Welcome to the Router forum and don't be shy.


----------



## Bob N (Oct 12, 2004)

Clem,

I think this is the bit you are looking for

http://www.hartvilletool.com/category/776


----------



## Joe Lyddon (Sep 11, 2004)

Clem,

*W e l c o m e . . A b o a r d !!​*

Is the barb end square or pointed?

How thick is the barb that goes into the slot? (Slot width?)


----------



## challagan (Feb 7, 2006)

Good that you have some 3/4 inch to use. It's tough to find that thickness. As Bob says the bearing mounted slot cutter is what you need I expect that the thickness of the lug is 1/8 to 3/16 thick. 
Corey

P.S. welcome to the router forums.


----------



## Clem Wixted (Jun 9, 2007)

Joe Lyddon said:


> Clem,
> 
> *W e l c o m e . . A b o a r d !!​*
> 
> ...


Joe,

The barb is pointed and the body is 1/16" and the barbs are about 3/32" but are a little flattened from being in the slot of the previous table. 
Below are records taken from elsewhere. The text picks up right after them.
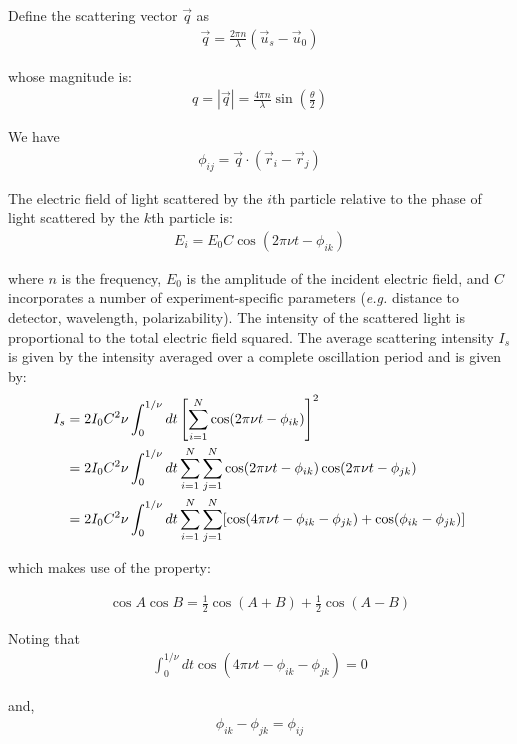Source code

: \documentclass[book.tex]{subfiles}
\begin{document}
Define the scattering vector $\vec{q}$ as
\begin{align}
\vec{q} = \frac{2\pi n}{\lambda}(\vec{u}_s - \vec{u}_0)
\end{align}

whose magnitude is:
\begin{align}
q = |\vec{q}| = \frac{4\pi n}{\lambda}\sin\left(\frac{\theta}{2}\right)
\end{align}

We have
\begin{align}
\phi_{ij} = \vec{q}\cdot (\vec{r}_i - \vec{r}_j)
\end{align}

The electric field of light scattered by the $i$th particle relative to the phase of light scattered by the $k$th particle is:
\begin{align}\label{Eq16}
E_i = E_0C \cos(2\pi\nu t - \phi _{ik})
\end{align}

where $n$ is the frequency, $E_0$ is the amplitude of the incident electric field, and $C$ incorporates a number of experiment-specific parameters (\textit{e.g.} distance to detector, wavelength, polarizability).
The intensity of the scattered light is proportional to the total electric field squared. The average scattering intensity $I_s$ is given by the intensity averaged over a complete oscillation period and is given by:
\begin{align}\label{Eq17}
I_s &= 2I_0C^2\nu\int_0^{1/\nu}dt\left[ \sum_{i=1}^N\cos(2\pi\nu t - \phi_{ik}) \right]^2 \notag\\
&= 2I_0C^2\nu\int_0^{1/\nu}dt \sum_{i=1}^N \sum_{j=1}^N\cos(2\pi\nu t - \phi_{ik})\cos(2\pi\nu t - \phi_{jk}) \notag\\
&= 2I_0C^2\nu\int_0^{1/\nu}dt \sum_{i=1}^N \sum_{j=1}^N[\cos(4\pi\nu t - \phi_{ik}- \phi_{jk}) + \cos(\phi_{ik}- \phi_{jk})]
\end{align}

which makes use of the property:

\begin{align}
\cos A \cos B = \frac{1}{2}\cos(A + B) + \frac{1}{2}\cos (A- B)
\end{align}

Noting that
\begin{align}\label{Eq19}
\int_0^{1/\nu}dt\cos(4\pi\nu t - \phi_{ik} - \phi_{jk}) =0
\end{align}

and,
\begin{align}\label{Eq20}
\phi_{ik} - \phi_{jk} = \phi_{ij}
\end{align}
\end{document}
It also looks like there was a brad driven through the bottom of the table and through the barb to keep it in place.

Clem


----------



## Clem Wixted (Jun 9, 2007)

Thanks Bob,

I'll see if there is a local source for one of these, otherwise I'll order one online.

Thanks for the info and I'm sorry I didn't explain myself better in my PM to you 

Clem



I think this is the bit you are looking for


----------



## bobj3 (Jan 17, 2006)

Hi Clem
I think you are talking about this type of plastic T-edging molding, the norm is a 1/16 slot (5/64") see link below.
It comes in many types but this is the norm. ▼

http://www.rockler.com/product.cfm?Offerings_ID=1181&TabSelect=Details

Use one of the SMALL battery saws with a 1/16" saw BLADE set to 1/4" to 5/16" deep.

They also make it with little arrows sticking out the back side of the molding but that takes a bigger saw blade to do that type 1/8" the morm.
----------------------



Clem Wixted said:


> My first post on this forum.
> 
> I would like to use the plastic edge trim that came off a floding table that got wet and the flake board is disintergrating.
> 
> ...


----------



## Joe Lyddon (Sep 11, 2004)

Clem Wixted said:


> Joe,
> 
> The barb is pointed and the body is 1/16" and the barbs are about 3/32" but are a little flattened from being in the slot of the previous table.
> 
> ...



That's a small slot... it may take a little experimentation... slot cutter... or saw.

good luck...


----------



## Clem Wixted (Jun 9, 2007)

Bobj3 and Joe,

I think I will try the saw slit on some scrap to see if that will work.

Clem


----------



## challagan (Feb 7, 2006)

Damn Bob, been looking for that stuff for months! Thanks bud!

Corey


----------



## Bob N (Oct 12, 2004)

Might be a job for a Dremel, but don't know how you would guide it straight.


----------



## bobj3 (Jan 17, 2006)

Hi Bob

That's when the Dremel table comes into play , it can be a pain to cut a straight line with it but once it's mounted in the table it's easy job, I use it all the time to cut thin plastic parts true...or to say straight 
It's great when you want to just remove a 1/16" or 1/8" and keep it true.
Plus you get small saw blades that work great also and use small router bits in it also.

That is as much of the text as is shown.